Senator MASSEY: That's right.

Senator CAMPSEN: Senator, didn't that concept first arrive in 1954? This is how pernicious the living, breathing constitution concept is. A seed is planted in 1954 in the case of Berman v. Parker. In that case the Supreme Court stated that although our Founders said "public use," we, possessing superior knowledge on the court, think the Founders really should have said "public purpose" so we are going to authorize condemnation for public purpose. That first arose in Berman v. Parker in 1954. Then in the Kelo case in 2005, the Supreme Court finished off the job by authorizing and upholding the city of New London, Connecticut's decision to take a piece of waterfront property from a little old lady and convey it to a developer because the developer would produce more property taxes for the city. Isn't that right, Senator?

Senator MASSEY: Yes sir.

Senator CAMPSEN: The Supreme Court, because of its commitment to the living, breathing progressive vision of the Constitution, upheld that as constitutional. Didn't it, Senator?

Senator MASSEY: Yes sir.

Senator CAMPSEN: The Supreme Court upheld it in derogation of the Constitution, in derogation of original intent, and in derogation of little old ladies whose property should be protected. Isn't that right, Senator?

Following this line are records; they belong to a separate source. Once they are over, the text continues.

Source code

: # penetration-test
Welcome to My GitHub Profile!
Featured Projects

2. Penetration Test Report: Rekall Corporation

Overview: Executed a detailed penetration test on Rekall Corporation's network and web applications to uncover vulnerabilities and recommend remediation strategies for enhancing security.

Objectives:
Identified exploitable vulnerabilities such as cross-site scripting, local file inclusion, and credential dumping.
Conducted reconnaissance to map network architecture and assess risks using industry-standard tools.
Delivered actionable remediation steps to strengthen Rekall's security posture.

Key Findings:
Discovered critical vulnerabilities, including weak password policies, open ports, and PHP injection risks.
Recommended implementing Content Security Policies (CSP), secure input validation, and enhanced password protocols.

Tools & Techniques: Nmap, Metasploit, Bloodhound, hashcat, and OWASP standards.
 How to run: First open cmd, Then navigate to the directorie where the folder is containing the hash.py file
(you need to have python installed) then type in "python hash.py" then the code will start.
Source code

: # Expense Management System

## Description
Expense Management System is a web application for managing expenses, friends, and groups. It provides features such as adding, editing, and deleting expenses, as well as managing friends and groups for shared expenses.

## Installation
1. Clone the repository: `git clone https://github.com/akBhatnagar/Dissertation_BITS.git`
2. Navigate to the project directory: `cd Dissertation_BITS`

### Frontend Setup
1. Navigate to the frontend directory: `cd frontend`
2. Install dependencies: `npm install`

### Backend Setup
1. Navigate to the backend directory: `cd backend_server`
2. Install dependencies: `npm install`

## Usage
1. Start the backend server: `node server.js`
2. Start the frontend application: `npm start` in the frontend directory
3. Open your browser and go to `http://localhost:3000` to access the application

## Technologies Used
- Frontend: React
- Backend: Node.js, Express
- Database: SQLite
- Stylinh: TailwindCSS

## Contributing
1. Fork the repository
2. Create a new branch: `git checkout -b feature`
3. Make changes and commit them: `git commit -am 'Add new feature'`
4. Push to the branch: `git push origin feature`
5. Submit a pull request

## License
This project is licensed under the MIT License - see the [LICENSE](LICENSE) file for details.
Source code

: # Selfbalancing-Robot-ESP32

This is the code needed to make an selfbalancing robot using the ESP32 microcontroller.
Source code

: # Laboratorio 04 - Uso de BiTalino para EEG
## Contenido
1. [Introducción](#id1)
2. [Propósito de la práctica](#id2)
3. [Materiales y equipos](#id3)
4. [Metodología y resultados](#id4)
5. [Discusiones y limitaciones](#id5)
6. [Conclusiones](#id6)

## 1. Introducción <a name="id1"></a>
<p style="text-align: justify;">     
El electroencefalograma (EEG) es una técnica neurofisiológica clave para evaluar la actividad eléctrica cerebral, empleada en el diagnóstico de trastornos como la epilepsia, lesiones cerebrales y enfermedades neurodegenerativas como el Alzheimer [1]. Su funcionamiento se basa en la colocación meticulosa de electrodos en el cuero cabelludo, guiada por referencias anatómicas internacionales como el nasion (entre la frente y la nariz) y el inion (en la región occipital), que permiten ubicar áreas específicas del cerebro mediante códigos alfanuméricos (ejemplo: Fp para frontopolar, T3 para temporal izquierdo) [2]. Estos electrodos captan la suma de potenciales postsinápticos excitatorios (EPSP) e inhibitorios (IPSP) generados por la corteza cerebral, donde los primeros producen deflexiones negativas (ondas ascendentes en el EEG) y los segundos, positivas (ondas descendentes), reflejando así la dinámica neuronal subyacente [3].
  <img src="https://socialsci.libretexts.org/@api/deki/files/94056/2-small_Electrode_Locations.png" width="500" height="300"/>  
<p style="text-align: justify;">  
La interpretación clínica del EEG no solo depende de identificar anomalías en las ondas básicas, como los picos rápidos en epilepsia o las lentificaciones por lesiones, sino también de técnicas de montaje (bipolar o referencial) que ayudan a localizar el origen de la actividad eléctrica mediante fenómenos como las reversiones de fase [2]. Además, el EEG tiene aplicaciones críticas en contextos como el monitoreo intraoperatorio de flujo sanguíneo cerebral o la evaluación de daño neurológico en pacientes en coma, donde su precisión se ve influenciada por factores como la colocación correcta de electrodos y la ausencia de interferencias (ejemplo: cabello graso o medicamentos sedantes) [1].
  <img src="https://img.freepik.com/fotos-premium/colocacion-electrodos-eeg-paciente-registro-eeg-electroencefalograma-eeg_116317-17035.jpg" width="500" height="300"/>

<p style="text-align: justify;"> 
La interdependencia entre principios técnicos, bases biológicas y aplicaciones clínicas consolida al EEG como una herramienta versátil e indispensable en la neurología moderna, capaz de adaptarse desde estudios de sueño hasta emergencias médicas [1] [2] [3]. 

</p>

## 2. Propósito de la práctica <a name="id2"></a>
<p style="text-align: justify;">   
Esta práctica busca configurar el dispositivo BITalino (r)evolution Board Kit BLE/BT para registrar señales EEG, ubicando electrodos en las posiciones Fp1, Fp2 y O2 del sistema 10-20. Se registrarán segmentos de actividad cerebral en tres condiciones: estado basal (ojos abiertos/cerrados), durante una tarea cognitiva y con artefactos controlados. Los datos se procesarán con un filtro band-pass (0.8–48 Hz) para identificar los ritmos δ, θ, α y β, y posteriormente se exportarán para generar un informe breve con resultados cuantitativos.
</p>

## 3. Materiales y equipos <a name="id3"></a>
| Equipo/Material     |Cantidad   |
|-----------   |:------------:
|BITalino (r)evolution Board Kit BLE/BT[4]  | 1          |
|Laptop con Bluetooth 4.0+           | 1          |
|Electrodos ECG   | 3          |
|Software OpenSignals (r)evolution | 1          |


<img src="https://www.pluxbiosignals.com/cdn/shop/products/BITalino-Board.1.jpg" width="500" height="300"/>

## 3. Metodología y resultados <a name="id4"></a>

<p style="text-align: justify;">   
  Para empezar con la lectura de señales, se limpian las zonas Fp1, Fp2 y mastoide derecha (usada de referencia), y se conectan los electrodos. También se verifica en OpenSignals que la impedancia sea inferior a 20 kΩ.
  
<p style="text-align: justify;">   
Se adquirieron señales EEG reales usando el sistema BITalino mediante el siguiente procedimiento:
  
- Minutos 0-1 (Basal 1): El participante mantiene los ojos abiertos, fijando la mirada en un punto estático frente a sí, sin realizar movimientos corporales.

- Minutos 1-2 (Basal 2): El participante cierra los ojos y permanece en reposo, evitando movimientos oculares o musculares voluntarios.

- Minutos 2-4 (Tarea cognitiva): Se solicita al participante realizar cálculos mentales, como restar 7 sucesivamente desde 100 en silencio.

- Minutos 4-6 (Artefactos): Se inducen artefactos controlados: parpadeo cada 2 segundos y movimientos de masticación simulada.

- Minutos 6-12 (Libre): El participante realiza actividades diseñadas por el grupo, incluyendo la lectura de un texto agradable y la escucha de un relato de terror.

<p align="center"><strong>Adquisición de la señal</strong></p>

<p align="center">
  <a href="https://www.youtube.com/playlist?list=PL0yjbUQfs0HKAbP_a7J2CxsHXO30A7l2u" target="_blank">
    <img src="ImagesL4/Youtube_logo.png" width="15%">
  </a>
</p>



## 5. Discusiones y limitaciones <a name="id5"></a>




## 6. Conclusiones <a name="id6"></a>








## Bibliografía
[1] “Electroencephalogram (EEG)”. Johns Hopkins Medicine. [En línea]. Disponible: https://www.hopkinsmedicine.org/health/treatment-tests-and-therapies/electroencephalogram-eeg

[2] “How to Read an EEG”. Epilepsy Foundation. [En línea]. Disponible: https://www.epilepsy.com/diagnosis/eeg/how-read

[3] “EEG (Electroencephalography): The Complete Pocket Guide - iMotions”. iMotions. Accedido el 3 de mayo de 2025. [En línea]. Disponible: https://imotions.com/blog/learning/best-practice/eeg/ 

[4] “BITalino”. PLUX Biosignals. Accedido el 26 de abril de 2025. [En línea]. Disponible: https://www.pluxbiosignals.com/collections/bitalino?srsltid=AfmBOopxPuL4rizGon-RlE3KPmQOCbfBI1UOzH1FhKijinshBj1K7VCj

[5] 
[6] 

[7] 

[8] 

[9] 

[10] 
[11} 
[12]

Senator MASSEY: Especially to the little old ladies.

Senator CAMPSEN: So we've had a national conversation about eminent domain. Haven't we here lately, Senator?

Senator MASSEY: Yes sir.

Senator CAMPSEN: The reason I think it is important to have this discussion and make these distinctions is because eminent domain as the Framers envisioned it, properly so, is necessary at times to produce power line right of ways for a regulated utility. It may be necessary at times when the government actually uses the property as long as the individual is paid just compensation at market value. But we have had a liberal Supreme Court that has ruled it is okay to take property from a little old lady and give it to a big high powered developer as long as the city believes the high powered developer is going to produce more tax revenue for the city. Isn't that right, Senator?

Senator MASSEY: That is correct.

Senator CAMPSEN: Is that not anathema to the actual concept that the Framers of the Constitution had in mind?

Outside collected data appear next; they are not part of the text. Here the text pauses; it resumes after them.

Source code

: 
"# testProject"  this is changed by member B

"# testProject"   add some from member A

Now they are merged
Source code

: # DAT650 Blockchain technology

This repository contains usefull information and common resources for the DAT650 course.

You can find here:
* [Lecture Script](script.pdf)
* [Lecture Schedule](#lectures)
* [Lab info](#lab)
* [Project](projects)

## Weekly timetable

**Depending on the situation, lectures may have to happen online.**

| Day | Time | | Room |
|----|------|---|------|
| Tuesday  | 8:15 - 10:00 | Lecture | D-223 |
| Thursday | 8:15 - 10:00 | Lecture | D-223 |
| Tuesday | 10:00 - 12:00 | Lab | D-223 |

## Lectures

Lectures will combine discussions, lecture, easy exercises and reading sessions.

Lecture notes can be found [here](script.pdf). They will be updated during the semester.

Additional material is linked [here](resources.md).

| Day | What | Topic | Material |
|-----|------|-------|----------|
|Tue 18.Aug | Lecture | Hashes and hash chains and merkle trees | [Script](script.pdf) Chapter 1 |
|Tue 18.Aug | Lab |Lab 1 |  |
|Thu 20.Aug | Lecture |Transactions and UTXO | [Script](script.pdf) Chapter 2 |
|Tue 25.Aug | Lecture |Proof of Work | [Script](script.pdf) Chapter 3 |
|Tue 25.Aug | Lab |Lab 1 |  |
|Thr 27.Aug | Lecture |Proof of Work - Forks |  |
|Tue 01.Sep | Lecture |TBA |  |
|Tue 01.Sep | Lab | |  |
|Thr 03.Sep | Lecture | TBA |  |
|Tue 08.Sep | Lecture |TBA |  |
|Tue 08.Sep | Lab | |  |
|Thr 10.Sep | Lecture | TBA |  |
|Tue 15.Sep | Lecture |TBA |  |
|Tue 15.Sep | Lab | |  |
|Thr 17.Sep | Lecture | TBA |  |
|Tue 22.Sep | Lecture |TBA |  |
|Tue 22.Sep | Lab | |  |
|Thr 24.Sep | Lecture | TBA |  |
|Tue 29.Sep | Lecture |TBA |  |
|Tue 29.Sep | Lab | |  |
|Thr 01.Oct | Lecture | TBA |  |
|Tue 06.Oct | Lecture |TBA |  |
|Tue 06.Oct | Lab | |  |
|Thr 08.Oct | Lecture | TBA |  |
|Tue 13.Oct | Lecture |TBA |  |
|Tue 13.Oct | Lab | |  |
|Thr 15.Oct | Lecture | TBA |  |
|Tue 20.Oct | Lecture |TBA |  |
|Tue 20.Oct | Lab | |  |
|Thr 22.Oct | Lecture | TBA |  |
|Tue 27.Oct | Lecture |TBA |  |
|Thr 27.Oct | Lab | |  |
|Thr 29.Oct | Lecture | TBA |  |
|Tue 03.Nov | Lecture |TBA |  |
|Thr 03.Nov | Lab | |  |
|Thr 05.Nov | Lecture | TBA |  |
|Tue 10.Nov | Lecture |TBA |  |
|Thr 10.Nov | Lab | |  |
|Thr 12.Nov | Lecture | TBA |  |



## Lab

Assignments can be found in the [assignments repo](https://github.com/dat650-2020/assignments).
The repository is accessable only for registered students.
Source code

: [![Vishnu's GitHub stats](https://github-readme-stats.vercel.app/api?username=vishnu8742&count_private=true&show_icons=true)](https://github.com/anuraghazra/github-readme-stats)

Senator MASSEY: I think that's true and I think it is also anathema to what the public at large expects for the use of eminent domain. I think most people accept eminent domain in a situation where the government is building a road, or if there is a new waterline coming thru, or even like you said for power transmission lines. But when you are talking about an unregulated private institution taking property, that makes people take a step back.

Senator CAMPSEN: It's not for public use, is it?

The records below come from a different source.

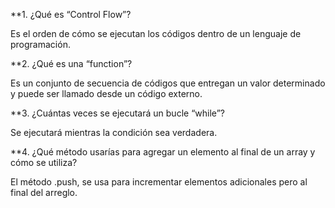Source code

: **1. ¿Qué es “Control Flow”?

Es el orden de cómo se ejecutan los códigos dentro de un lenguaje de programación.

**2. ¿Qué es una “function”?

Es un conjunto de secuencia de códigos que entregan un valor determinado y puede ser llamado desde un código externo.

**3. ¿Cuántas veces se ejecutará un bucle “while”?

Se ejecutará mientras la condición sea verdadera.

**4. ¿Qué método usarías para agregar un elemento al final de un array y cómo se utiliza?

El método .push, se usa para incrementar elementos adicionales pero al final del arreglo.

Senator MASSEY: That's right.

Senator CAMPSEN: Senator, in the wake of the Kelo decision in 2005, did we not pass through this General Assembly a Resolution to amend the South Carolina Constitution to clarify and make certain (this was a belt and suspenders approach) private property can only be taken for public use and not public purpose, including the public purpose of economic development. Isn't that what we proposed to the people, and the people of South Carolina then passed that constitutional amendment in a referendum. I think 83% of the people voted for that. Isn't that right, Senator?

Senator MASSEY: That's right. As you know, our constitutional language is much more restrictive than the language in the United States Constitution, and one of the goals Senator HUTTO brought up in a committee meeting was to act in accordance with that constitutional provision.

Senator CAMPSEN: So we have to make sure this is for a public use and not simply a public purpose. But Senator I want to go back to the national debate that is going on. There is a lot of confusion, some of it intentional, about eminent domain. We have had figures on the national stage who have expressed support for the Kelo decision and who have benefited from the same principle applied in the Kelo decision, where someone's private property is taken, not for a public use, but for the benefit of a developer or the operator of a big money making commercial operation. That's very different from what the framers envisioned in the Takings Clause. Is it not, Senator?
Senator MASSEY: I think that's right and we are trying to limit it here.

Senator CAMPSEN: We are trying to limit it here, because the Framers said you can take it for public use but not for the benefit of a developer or a casino or a parking lot or anything like that. This is a core central tenant of conservatism. Is it not? It's about respecting property rights. It's about being a strict constructionist when it comes to the Constitution, and it's about defending the rights of little old ladies. Yet we have on the national stage, people expressing support for the Kelo decision. We have people who have benefited from this judicial activism that created a body of jurisprudence that permits government to take private property from one property owner and give it to a preferred property owner just because that preferred property owner is going to produce more taxes and economic development. Is that right, Senator?

Senator MASSEY: I agree with you. I do think it is a bedrock of conservatism, but I also do not think it is an idea limited to only conservatives.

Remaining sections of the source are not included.